Replicate generic hardware events on all CPU PMUs (#2123)
On systems with more than one PMU for the CPUs (e.g. Apple M series SOCs),
generic hardware events are only created for an arbitrary PMU. Usually
this is the big cluster's PMU, which can cause inaccuracies when the
process is scheduled onto a little core. To fix this, teach PerfCounters
to register generic hardware events on all CPU PMUs.
CPU PMUs are identified using the same method as perf.
diff --git a/src/perf_counters.cc b/src/perf_counters.cc
index f47aa7b..e6f2209 100644
--- a/src/perf_counters.cc
+++ b/src/perf_counters.cc
@@ -16,9 +16,15 @@
#include <cstring>
#include <memory>
+#include <optional>
#include <vector>
#if defined HAVE_LIBPFM
+#include <dirent.h>
+#include <fcntl.h>
+#include <linux/perf_event.h>
+#include <sys/stat.h>
+
#include "perfmon/pfmlib.h"
#include "perfmon/pfmlib_perf_event.h"
#endif
@@ -68,7 +74,7 @@
bool PerfCounters::IsCounterSupported(const std::string& name) {
Initialize();
- perf_event_attr_t attr;
+ perf_event_attr attr;
std::memset(&attr, 0, sizeof(attr));
pfm_perf_encode_arg_t arg;
std::memset(&arg, 0, sizeof(arg));
@@ -79,6 +85,55 @@
return (ret == PFM_SUCCESS);
}
+static std::optional<std::vector<uint64_t>> QueryCPUPMUTypes() {
+ std::vector<uint64_t> types;
+ DIR* dir = opendir("/sys/bus/event_source/devices");
+ if (!dir) {
+ return std::nullopt;
+ }
+ while (dirent* ent = readdir(dir)) {
+ std::string_view name_str = ent->d_name;
+ auto node_path = [&](const char* node) {
+ return std::string("/sys/bus/event_source/devices/") + ent->d_name + "/" +
+ node;
+ };
+ struct stat st;
+ if (name_str == "cpu" || name_str == "cpum_cf" ||
+ stat(node_path("cpus").c_str(), &st) == 0 || errno != ENOENT) {
+ int type_fd = open(node_path("type").c_str(), O_RDONLY);
+ if (type_fd < 0) {
+ closedir(dir);
+ return std::nullopt;
+ }
+ char type_str[32] = {};
+ ssize_t res = read(type_fd, type_str, sizeof(type_str) - 1);
+ close(type_fd);
+ if (res < 0) {
+ closedir(dir);
+ return std::nullopt;
+ }
+ uint64_t type;
+ if (sscanf(type_str, "%" PRIu64, &type) != 1) {
+ closedir(dir);
+ return std::nullopt;
+ }
+ types.push_back(type);
+ }
+ }
+ closedir(dir);
+ return types;
+}
+
+static std::vector<uint64_t> GetPMUTypesForEvent(const perf_event_attr& attr) {
+ // Replicate generic hardware events on all CPU PMUs.
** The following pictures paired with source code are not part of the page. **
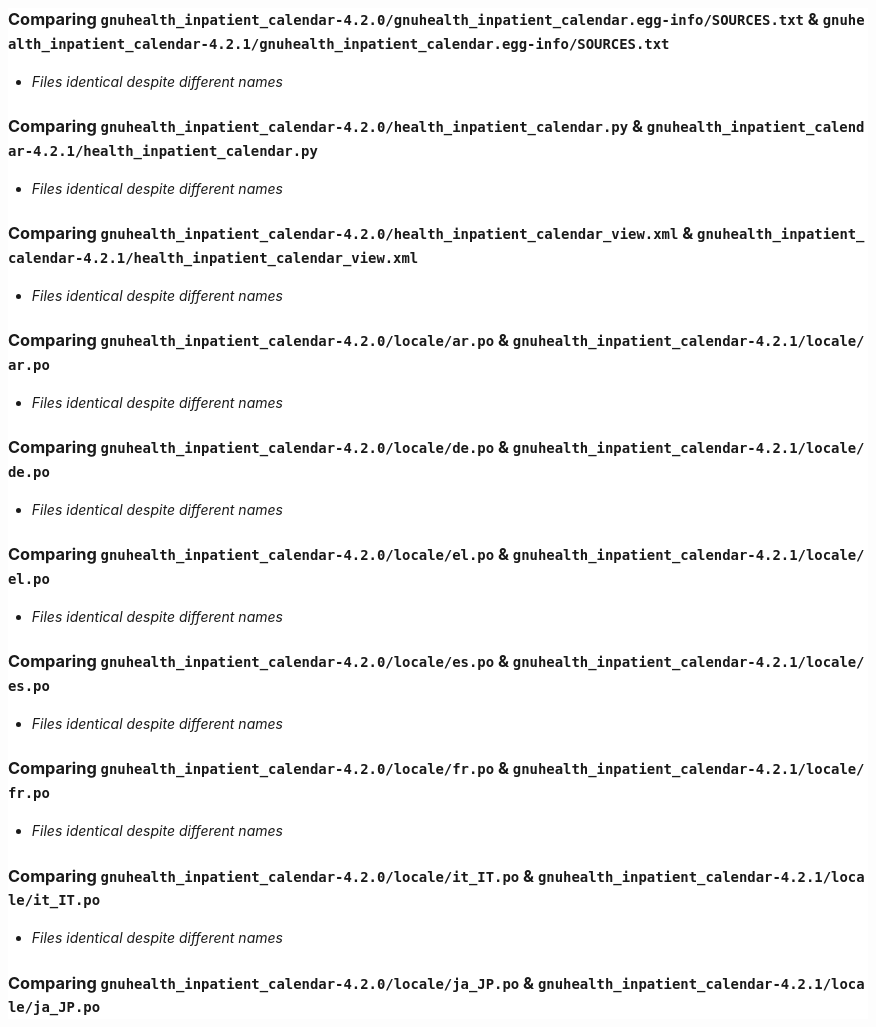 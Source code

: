 ### Comparing `gnuhealth_inpatient_calendar-4.2.0/gnuhealth_inpatient_calendar.egg-info/SOURCES.txt` & `gnuhealth_inpatient_calendar-4.2.1/gnuhealth_inpatient_calendar.egg-info/SOURCES.txt`

 * *Files identical despite different names*

### Comparing `gnuhealth_inpatient_calendar-4.2.0/health_inpatient_calendar.py` & `gnuhealth_inpatient_calendar-4.2.1/health_inpatient_calendar.py`

 * *Files identical despite different names*

### Comparing `gnuhealth_inpatient_calendar-4.2.0/health_inpatient_calendar_view.xml` & `gnuhealth_inpatient_calendar-4.2.1/health_inpatient_calendar_view.xml`

 * *Files identical despite different names*

### Comparing `gnuhealth_inpatient_calendar-4.2.0/locale/ar.po` & `gnuhealth_inpatient_calendar-4.2.1/locale/ar.po`

 * *Files identical despite different names*

### Comparing `gnuhealth_inpatient_calendar-4.2.0/locale/de.po` & `gnuhealth_inpatient_calendar-4.2.1/locale/de.po`

 * *Files identical despite different names*

### Comparing `gnuhealth_inpatient_calendar-4.2.0/locale/el.po` & `gnuhealth_inpatient_calendar-4.2.1/locale/el.po`

 * *Files identical despite different names*

### Comparing `gnuhealth_inpatient_calendar-4.2.0/locale/es.po` & `gnuhealth_inpatient_calendar-4.2.1/locale/es.po`

 * *Files identical despite different names*

### Comparing `gnuhealth_inpatient_calendar-4.2.0/locale/fr.po` & `gnuhealth_inpatient_calendar-4.2.1/locale/fr.po`

 * *Files identical despite different names*

### Comparing `gnuhealth_inpatient_calendar-4.2.0/locale/it_IT.po` & `gnuhealth_inpatient_calendar-4.2.1/locale/it_IT.po`

 * *Files identical despite different names*

### Comparing `gnuhealth_inpatient_calendar-4.2.0/locale/ja_JP.po` & `gnuhealth_inpatient_calendar-4.2.1/locale/ja_JP.po`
+ if (attr.type == PERF_TYPE_HARDWARE && attr.config < PERF_COUNT_HW_MAX) {
+ if (auto types = QueryCPUPMUTypes()) {
+ return *types;
+ }
+ }
+ return {0};
+}
+
PerfCounters PerfCounters::Create(
const std::vector<std::string>& counter_names) {
if (!counter_names.empty()) {
@@ -158,50 +213,54 @@
attr.read_format = PERF_FORMAT_GROUP; //| PERF_FORMAT_TOTAL_TIME_ENABLED |
// PERF_FORMAT_TOTAL_TIME_RUNNING;
- int id = -1;
- while (id < 0) {
- static constexpr size_t kNrOfSyscallRetries = 5;
- // Retry syscall as it was interrupted often (b/64774091).
- for (size_t num_retries = 0; num_retries < kNrOfSyscallRetries;
- ++num_retries) {
- id = perf_event_open(&attr, 0, -1, group_id, 0);
- if (id >= 0 || errno != EINTR) {
- break;
+ uint64_t base_config = attr.config;
+ for (uint64_t pmu : GetPMUTypesForEvent(attr)) {
+ attr.config = (pmu << PERF_PMU_TYPE_SHIFT) | base_config;
+ int id = -1;
+ while (id < 0) {
+ static constexpr size_t kNrOfSyscallRetries = 5;
+ // Retry syscall as it was interrupted often (b/64774091).
+ for (size_t num_retries = 0; num_retries < kNrOfSyscallRetries;
+ ++num_retries) {
+ id = perf_event_open(&attr, 0, -1, group_id, 0);
+ if (id >= 0 || errno != EINTR) {
+ break;
+ }
+ }
+ if (id < 0) {
+ // If the file descriptor is negative we might have reached a limit
+ // in the current group. Set the group_id to -1 and retry
+ if (group_id >= 0) {
+ // Create a new group
+ group_id = -1;
+ } else {
+ // At this point we have already retried to set a new group id and
+ // failed. We then give up.
+ break;
+ }
}
}
+
+ // We failed to get a new file descriptor. We might have reached a hard
+ // hardware limit that cannot be resolved even with group multiplexing
if (id < 0) {
- // If the file descriptor is negative we might have reached a limit
- // in the current group. Set the group_id to -1 and retry
- if (group_id >= 0) {
- // Create a new group
- group_id = -1;
- } else {
- // At this point we have already retried to set a new group id and
- // failed. We then give up.
- break;
- }
+ GetErrorLogInstance() << "***WARNING** Failed to get a file descriptor "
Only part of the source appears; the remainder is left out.